• _Assignment_: Read through the lines below and copy the ones holding the string "between".

[Saved entries]
....

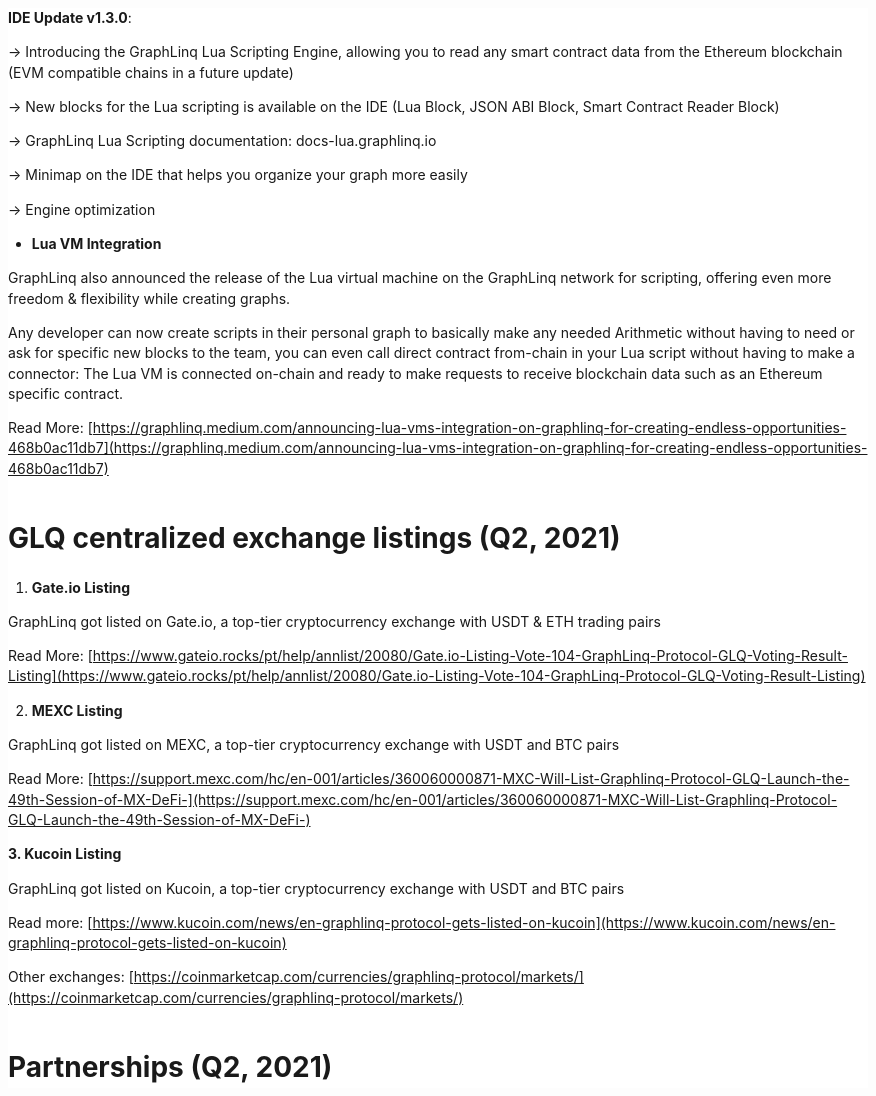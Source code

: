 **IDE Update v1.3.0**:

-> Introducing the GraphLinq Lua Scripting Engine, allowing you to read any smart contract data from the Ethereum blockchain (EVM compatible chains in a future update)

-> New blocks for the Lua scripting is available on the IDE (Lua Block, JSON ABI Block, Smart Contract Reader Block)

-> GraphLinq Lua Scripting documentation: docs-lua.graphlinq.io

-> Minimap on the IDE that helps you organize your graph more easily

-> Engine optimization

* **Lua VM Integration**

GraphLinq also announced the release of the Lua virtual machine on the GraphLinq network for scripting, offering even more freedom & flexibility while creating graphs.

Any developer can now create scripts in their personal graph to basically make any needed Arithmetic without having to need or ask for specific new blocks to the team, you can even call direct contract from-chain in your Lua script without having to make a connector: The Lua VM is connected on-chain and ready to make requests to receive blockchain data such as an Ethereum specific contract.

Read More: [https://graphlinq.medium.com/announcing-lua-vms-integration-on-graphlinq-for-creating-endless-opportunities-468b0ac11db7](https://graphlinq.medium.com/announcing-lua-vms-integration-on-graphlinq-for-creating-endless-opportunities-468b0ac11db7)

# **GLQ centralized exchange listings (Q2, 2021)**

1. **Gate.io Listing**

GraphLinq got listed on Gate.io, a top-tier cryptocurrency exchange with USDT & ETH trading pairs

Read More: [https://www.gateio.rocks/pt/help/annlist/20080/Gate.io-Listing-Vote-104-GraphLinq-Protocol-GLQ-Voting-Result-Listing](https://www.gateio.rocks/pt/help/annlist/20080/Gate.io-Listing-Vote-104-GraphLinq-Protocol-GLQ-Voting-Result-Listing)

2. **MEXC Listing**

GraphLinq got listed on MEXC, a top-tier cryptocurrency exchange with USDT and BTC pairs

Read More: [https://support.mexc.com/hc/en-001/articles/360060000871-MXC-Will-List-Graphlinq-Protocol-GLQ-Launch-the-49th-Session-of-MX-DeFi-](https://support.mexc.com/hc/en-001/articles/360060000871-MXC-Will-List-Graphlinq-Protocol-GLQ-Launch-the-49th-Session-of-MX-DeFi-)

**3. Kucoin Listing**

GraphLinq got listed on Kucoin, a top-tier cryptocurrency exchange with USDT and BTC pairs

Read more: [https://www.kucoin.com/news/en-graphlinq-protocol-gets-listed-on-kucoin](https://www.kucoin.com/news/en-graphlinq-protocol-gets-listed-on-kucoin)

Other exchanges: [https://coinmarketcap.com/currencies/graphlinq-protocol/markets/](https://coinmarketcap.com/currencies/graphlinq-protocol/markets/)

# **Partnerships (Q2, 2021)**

....

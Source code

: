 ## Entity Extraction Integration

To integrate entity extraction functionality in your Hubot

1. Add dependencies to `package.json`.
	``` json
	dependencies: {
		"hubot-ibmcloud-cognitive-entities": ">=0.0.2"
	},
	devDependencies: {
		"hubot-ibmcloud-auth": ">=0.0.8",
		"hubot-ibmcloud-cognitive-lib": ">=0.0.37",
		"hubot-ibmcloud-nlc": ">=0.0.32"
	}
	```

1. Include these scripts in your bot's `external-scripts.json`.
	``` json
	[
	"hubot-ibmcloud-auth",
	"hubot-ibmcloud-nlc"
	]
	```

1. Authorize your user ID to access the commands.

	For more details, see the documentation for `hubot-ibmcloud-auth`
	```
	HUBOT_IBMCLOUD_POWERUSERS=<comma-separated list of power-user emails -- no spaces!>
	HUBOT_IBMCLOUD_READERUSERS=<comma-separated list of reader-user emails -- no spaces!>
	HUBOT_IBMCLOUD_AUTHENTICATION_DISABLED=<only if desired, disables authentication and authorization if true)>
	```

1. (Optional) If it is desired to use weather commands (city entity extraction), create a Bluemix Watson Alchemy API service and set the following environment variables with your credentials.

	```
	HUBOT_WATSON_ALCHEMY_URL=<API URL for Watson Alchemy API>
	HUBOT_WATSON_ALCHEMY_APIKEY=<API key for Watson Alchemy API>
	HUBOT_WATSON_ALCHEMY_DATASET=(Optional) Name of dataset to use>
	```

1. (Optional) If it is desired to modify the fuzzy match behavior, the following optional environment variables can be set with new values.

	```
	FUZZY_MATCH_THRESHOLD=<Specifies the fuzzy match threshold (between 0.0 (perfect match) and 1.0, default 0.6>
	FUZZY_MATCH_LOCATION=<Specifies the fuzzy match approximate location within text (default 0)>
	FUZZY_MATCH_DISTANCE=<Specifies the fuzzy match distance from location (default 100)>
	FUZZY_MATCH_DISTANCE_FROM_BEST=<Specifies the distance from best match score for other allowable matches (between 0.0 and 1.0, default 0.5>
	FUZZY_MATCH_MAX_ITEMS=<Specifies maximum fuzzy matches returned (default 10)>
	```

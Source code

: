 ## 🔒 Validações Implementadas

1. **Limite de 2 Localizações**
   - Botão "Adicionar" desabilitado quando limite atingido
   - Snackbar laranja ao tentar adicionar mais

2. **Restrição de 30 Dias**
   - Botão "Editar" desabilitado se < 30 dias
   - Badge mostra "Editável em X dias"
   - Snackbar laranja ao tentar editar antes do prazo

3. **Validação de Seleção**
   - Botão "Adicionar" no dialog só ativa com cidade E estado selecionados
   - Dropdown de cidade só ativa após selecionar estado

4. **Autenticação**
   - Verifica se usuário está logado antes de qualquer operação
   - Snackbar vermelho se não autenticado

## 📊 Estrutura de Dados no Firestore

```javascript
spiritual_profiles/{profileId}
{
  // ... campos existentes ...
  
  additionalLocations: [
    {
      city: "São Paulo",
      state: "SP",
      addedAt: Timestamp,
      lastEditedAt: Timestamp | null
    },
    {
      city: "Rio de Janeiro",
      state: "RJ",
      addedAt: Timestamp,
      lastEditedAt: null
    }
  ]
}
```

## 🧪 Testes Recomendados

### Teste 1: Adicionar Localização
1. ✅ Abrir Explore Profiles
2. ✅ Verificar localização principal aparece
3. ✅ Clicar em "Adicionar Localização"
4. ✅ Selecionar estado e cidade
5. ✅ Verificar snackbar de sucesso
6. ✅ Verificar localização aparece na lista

....

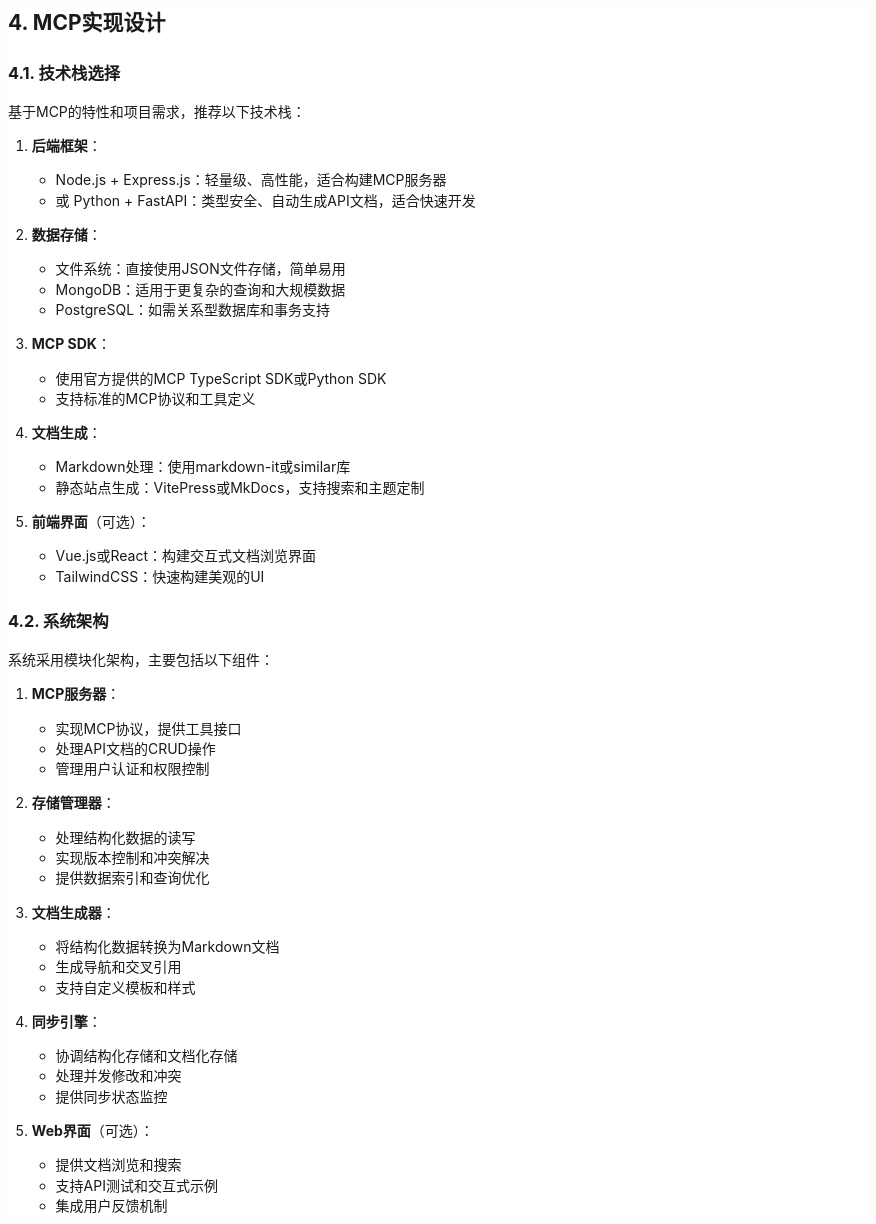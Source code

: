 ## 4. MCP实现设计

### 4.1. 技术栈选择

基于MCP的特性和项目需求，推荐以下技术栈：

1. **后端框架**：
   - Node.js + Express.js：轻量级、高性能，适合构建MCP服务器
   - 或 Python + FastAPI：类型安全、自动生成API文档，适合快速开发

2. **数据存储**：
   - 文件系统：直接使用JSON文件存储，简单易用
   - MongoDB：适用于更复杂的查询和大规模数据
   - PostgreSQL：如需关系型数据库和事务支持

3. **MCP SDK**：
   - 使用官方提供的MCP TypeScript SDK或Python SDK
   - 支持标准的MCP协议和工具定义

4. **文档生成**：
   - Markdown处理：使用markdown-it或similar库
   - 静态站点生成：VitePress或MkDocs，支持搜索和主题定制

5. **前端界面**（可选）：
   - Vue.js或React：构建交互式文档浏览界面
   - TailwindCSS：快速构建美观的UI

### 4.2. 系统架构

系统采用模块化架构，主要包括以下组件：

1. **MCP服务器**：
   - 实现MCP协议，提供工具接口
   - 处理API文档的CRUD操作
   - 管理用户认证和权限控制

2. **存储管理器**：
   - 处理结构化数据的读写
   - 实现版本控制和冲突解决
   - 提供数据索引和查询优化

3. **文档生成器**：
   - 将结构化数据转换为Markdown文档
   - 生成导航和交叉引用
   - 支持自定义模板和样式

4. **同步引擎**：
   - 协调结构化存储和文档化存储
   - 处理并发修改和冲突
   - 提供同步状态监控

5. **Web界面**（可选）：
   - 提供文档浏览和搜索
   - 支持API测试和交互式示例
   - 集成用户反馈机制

....

• _Answer to this problem_:
	FUZZY_MATCH_THRESHOLD=<Specifies the fuzzy match threshold (between 0.0 (perfect match) and 1.0, default 0.6>
	FUZZY_MATCH_DISTANCE_FROM_BEST=<Specifies the distance from best match score for other allowable matches (between 0.0 and 1.0, default 0.5>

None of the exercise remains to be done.